Start of Task inputs
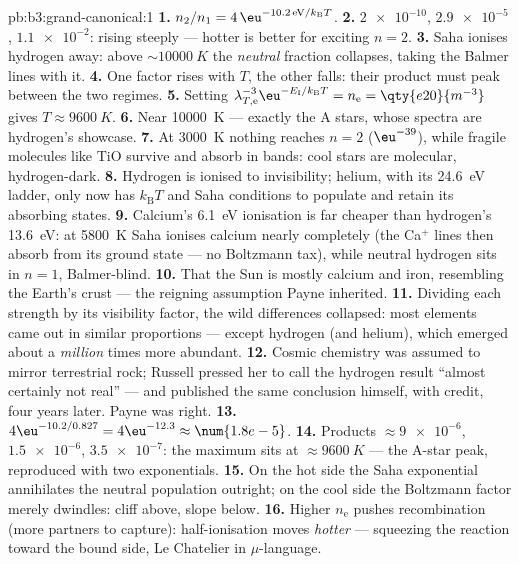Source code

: \begin{solution}{pb:b3:grand-canonical:1}
\textbf{1.} $n_2/n_1 = 4\,\eu^{-10.2\,\text{eV}/k_{\text{B}}T}$.
\textbf{2.} $\num{2e-10}$, $\num{2.9e-5}$, $\num{1.1e-2}$: rising
steeply --- hotter is better for exciting $n = 2$.
\textbf{3.} Saha ionises hydrogen away: above
$\sim\qty{10000}{K}$ the \emph{neutral} fraction collapses, taking
the Balmer lines with it.
\textbf{4.} One factor rises with $T$, the other falls: their
product must peak between the two regimes.
\textbf{5.} Setting $\lambda_{T,\text{e}}^{-3}\eu^{-E_{\text{I}}/
k_{\text{B}}T} = n_{\text{e}} = \qty{e20}{m^{-3}}$ gives $T
\approx \qty{9600}{K}$.
\textbf{6.} Near \qty{10000}{K} --- exactly the A stars, whose
spectra are hydrogen's showcase.
\textbf{7.} At \qty{3000}{K} nothing reaches $n = 2$
($\eu^{-39}$), while fragile molecules like TiO survive and
absorb in bands: cool stars are molecular, hydrogen-dark.
\textbf{8.} Hydrogen is ionised to invisibility; helium, with its
\qty{24.6}{eV} ladder, only now has $k_{\text{B}}T$ and Saha
conditions to populate and retain its absorbing states.
\textbf{9.} Calcium's \qty{6.1}{eV} ionisation is far cheaper
than hydrogen's \qty{13.6}{eV}: at \qty{5800}{K} Saha ionises
calcium nearly completely (the Ca$^+$ lines then absorb from its
ground state --- no Boltzmann tax), while neutral hydrogen sits
in $n = 1$, Balmer-blind.
\textbf{10.} That the Sun is mostly calcium and iron, resembling
the Earth's crust --- the reigning assumption Payne inherited.
\textbf{11.} Dividing each strength by its visibility factor,
the wild differences collapsed: most elements came out in similar
proportions --- except hydrogen (and helium), which emerged
about a \emph{million} times more abundant.
\textbf{12.} Cosmic chemistry was assumed to mirror terrestrial
rock; Russell pressed her to call the hydrogen result ``almost
certainly not real'' --- and published the same conclusion
himself, with credit, four years later. Payne was right.
\textbf{13.} $4\eu^{-10.2/0.827} = 4\eu^{-12.3} \approx
\num{1.8e-5}$.
\textbf{14.} Products $\approx \num{9e-6}$, $\num{1.5e-6}$,
$\num{3.5e-7}$: the maximum sits at $\approx\qty{9600}{K}$ --- the
A-star peak, reproduced with two exponentials.
\textbf{15.} On the hot side the Saha exponential annihilates the
neutral population outright; on the cool side the Boltzmann
factor merely dwindles: cliff above, slope below.
\textbf{16.} Higher $n_{\text{e}}$ pushes recombination (more
partners to capture): half-ionisation moves \emph{hotter} ---
squeezing the reaction toward the bound side, Le Chatelier in
$\mu$-language.

\end{solution}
End of Task inputs
◆ Exercise ◆
Taking the entries above, write out exactly the lines starting with the line containing "reaches $n = 2$" and going on through the line containing "conditions to populate", both included, and nothing else.

◆ Answer box ◆
\textbf{7.} At \qty{3000}{K} nothing reaches $n = 2$
($\eu^{-39}$), while fragile molecules like TiO survive and
absorb in bands: cool stars are molecular, hydrogen-dark.
\textbf{8.} Hydrogen is ionised to invisibility; helium, with its
\qty{24.6}{eV} ladder, only now has $k_{\text{B}}T$ and Saha
conditions to populate and retain its absorbing states.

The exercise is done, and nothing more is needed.